> [Problem details] Before repeating the entries below, strip out every picture and keep all else as it is.

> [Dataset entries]
__________________________________________________

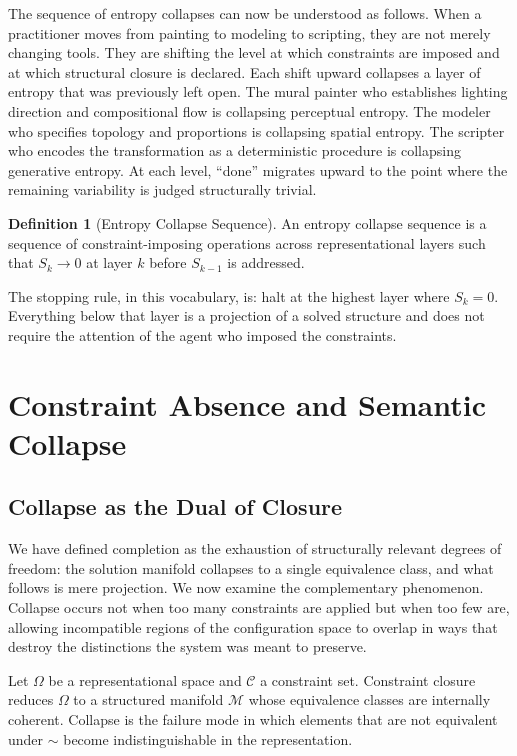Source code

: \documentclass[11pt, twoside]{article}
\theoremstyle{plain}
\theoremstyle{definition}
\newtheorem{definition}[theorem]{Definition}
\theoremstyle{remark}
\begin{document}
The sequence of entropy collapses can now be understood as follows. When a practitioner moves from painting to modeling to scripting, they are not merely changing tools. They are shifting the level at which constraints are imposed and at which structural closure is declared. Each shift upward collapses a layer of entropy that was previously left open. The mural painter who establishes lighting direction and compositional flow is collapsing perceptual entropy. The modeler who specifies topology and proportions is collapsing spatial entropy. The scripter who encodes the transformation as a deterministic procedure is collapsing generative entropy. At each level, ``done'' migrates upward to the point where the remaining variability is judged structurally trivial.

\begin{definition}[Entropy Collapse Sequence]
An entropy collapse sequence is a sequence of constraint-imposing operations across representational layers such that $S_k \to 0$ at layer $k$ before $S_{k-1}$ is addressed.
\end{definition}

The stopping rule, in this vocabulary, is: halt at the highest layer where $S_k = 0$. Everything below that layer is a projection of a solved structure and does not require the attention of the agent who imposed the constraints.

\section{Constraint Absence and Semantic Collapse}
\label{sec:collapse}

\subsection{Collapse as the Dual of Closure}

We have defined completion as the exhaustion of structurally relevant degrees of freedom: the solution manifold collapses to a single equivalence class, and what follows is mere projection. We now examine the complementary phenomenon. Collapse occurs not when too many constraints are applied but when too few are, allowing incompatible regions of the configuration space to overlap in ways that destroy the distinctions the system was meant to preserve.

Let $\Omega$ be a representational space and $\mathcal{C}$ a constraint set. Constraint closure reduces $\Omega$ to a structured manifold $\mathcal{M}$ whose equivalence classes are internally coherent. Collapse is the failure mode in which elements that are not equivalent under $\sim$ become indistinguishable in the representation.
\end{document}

__________________________________________________

> [Exercise solution]
Source code

: \documentclass[11pt, twoside]{article}
\theoremstyle{plain}
\theoremstyle{definition}
\newtheorem{definition}[theorem]{Definition}
\theoremstyle{remark}
\begin{document}
The sequence of entropy collapses can now be understood as follows. When a practitioner moves from painting to modeling to scripting, they are not merely changing tools. They are shifting the level at which constraints are imposed and at which structural closure is declared. Each shift upward collapses a layer of entropy that was previously left open. The mural painter who establishes lighting direction and compositional flow is collapsing perceptual entropy. The modeler who specifies topology and proportions is collapsing spatial entropy. The scripter who encodes the transformation as a deterministic procedure is collapsing generative entropy. At each level, ``done'' migrates upward to the point where the remaining variability is judged structurally trivial.

\begin{definition}[Entropy Collapse Sequence]
An entropy collapse sequence is a sequence of constraint-imposing operations across representational layers such that $S_k \to 0$ at layer $k$ before $S_{k-1}$ is addressed.
\end{definition}

The stopping rule, in this vocabulary, is: halt at the highest layer where $S_k = 0$. Everything below that layer is a projection of a solved structure and does not require the attention of the agent who imposed the constraints.

\section{Constraint Absence and Semantic Collapse}
\label{sec:collapse}

\subsection{Collapse as the Dual of Closure}

We have defined completion as the exhaustion of structurally relevant degrees of freedom: the solution manifold collapses to a single equivalence class, and what follows is mere projection. We now examine the complementary phenomenon. Collapse occurs not when too many constraints are applied but when too few are, allowing incompatible regions of the configuration space to overlap in ways that destroy the distinctions the system was meant to preserve.

Let $\Omega$ be a representational space and $\mathcal{C}$ a constraint set. Constraint closure reduces $\Omega$ to a structured manifold $\mathcal{M}$ whose equivalence classes are internally coherent. Collapse is the failure mode in which elements that are not equivalent under $\sim$ become indistinguishable in the representation.
\end{document}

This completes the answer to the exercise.